L. Patterson & John Fay
Spring 2018
In this notebook, we examine the two datsets generated from our query of the Water Quality Data portal for nutrient data in HUC 03030002 from 1970 trough 2017. The first dataset (sites.csv) contains data on the locations where samples were collected, and the second dataset (results.csv) contains data on the nutrient samples collected at these sites.
Our goals here are to upload, prepare (tidy, explore, and merge) these data, and ultimately provide some visualizations that reveal the state of water quality in Jordan lake. We'll begin with the sites dataset, examining a few attributes about these data, and the move to the results where we filter our data for 'clean' records and tidy it for analysis.
#Import modules
import pandas as pd
import folium
from matplotlib import pyplot as plt
#Enable notebook plotting
%matplotlib inline
We'll first load in the sites data into a dataframe, doing a few checks to ensure the data import ok and get a feeling for what we're looking at. The data are located in the data folder as the file station.csv
.
#Read in the data into the 'sites' dataframe
sites = pd.read_csv('../data/station.csv',
dtype={'HUCEightDigitCode':'str'})
#Display the dimensions of the data frame
sites.shape
#Display the columns and their data types
sites.dtypes
Plot a map to see where water quality data were present from this portal.
First we'll plot all the points, then we'll remove sites with small drainage areas and see how many remain...
#Plot all sites on a map
#Find center coordinates from medians of lat and long columns
medLat = sites['LatitudeMeasure'].median()
medLng = sites['LongitudeMeasure'].median()
#Create the initial map
m = folium.Map(location=[medLat,medLng],
zoom_start=9,
tiles='stamenterrain')
#Loop through all features and add them to the map as markers
for row in sites.itertuples():
#Get info for the record
lat = row.LatitudeMeasure
lng = row.LongitudeMeasure
name = row.MonitoringLocationName
#Create the marker object, adding them to the map object
folium.CircleMarker(location=[lat,lng],
popup=name,
color='red',
fill=True,
fill_opacity=0.6,
radius=3,
stroke=False).add_to(m)
#Show map
m
#Plot sites with an area > 25 sq mi
sites2 = sites[sites['DrainageAreaMeasure/MeasureValue'] > 25]
sites2.shape
Only 10 records! This seems small. Let's plot these in blue on top of the map created above to see where these 10 sites occur.

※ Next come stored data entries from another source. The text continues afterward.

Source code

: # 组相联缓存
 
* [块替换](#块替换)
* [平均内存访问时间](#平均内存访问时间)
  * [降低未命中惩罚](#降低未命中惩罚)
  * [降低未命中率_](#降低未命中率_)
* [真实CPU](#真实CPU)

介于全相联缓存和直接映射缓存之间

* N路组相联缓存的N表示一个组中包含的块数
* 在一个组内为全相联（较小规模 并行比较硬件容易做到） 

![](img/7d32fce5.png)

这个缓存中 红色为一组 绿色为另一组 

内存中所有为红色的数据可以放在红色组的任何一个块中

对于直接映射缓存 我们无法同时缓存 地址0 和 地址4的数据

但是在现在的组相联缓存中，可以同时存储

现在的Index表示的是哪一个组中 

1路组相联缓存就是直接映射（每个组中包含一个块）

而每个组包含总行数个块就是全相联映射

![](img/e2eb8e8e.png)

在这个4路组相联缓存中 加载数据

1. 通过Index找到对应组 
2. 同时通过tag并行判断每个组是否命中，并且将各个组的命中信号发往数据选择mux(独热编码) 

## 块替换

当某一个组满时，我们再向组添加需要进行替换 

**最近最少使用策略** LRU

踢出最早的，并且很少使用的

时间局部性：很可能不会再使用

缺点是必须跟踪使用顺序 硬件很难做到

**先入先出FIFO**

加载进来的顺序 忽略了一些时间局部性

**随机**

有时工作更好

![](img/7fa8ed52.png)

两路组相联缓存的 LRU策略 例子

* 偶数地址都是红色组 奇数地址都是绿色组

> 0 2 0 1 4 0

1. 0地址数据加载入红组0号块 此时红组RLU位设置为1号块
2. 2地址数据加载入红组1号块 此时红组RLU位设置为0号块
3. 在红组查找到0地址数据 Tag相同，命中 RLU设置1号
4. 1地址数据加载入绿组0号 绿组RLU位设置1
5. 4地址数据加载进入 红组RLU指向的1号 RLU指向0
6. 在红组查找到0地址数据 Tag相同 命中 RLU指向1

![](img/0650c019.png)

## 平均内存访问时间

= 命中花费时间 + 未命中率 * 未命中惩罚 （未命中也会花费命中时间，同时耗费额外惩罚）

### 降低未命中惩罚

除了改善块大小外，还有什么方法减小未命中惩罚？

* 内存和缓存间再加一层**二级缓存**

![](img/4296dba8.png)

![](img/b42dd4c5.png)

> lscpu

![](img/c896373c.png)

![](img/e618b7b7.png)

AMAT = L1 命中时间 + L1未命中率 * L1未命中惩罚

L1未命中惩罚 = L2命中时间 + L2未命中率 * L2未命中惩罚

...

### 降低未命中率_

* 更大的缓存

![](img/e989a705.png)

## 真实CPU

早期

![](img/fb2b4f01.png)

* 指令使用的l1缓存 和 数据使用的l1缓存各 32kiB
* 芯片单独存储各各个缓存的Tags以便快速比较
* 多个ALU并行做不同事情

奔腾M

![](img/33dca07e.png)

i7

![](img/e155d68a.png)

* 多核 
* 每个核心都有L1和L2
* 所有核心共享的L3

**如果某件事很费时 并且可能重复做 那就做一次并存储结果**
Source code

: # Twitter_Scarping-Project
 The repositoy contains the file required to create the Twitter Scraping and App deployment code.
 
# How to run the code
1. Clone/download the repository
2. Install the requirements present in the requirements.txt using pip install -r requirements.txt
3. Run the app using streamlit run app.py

#Loop through all features and add them to the map as markers
for row in sites2.itertuples():
#Get info for the record
lat = row.LatitudeMeasure
lng = row.LongitudeMeasure
name = row.MonitoringLocationName
#Create the marker object, adding them to the map object
folium.CircleMarker(location=[lat,lng],
popup=name,
color='blue',
fill=True,
fill_opacity=0.8,
radius=3,
stroke=False).add_to(m)
#Show map
m
We take a closer look at the drainage measurement values and see there are numerous NA
values. Clearly, filtering by drainage area will not work. The main point I want to make here is **don’t be afraid to play with the data.**
Let’s replot the site map but now change the popup name to see which site names are located within each branch of Jordan Lake.
#Show the map
m = folium.Map(location=[medLat,medLng],
zoom_start=9,
tiles='stamenterrain')
#Loop through all features and add them to the map as markers
for row in sites.itertuples():
#Get info for the record
lat = row.LatitudeMeasure
lng = row.LongitudeMeasure
name = row.MonitoringLocationIdentifier #<-- Change the field to show as the popup
#Create the marker object, adding them to the map object
folium.CircleMarker(location=[lat,lng],
popup=name,
color='red',
fill=True,
fill_opacity=0.6,
radius=3,
stroke=False).add_to(m)
#Show map
m
Finally, let's cull some unused columns from our dataset
keepColumns = [0,2,3,7,8,11,12]
sites = sites.iloc[:,keepColumns]
sites.columns
The second dataset downloaded from the Water Quality Data portal were the water quality results, stored in the result.csv
file. Let's now import this [large] file and tidy it up for analysis.
#Read in the results.csv
results = pd.read_csv('../data/result.csv',
low_memory=False #This is required as it's a large file...
)
#Check the dimensions of the dataframe: it's BIG with close to 100k records!
results.shape
Once we load in the measurements data, we need to do some cleaning. The first step is to filter the data to what we want to use. For example,
We want to restrict our analysis to streams, filtering out all other media.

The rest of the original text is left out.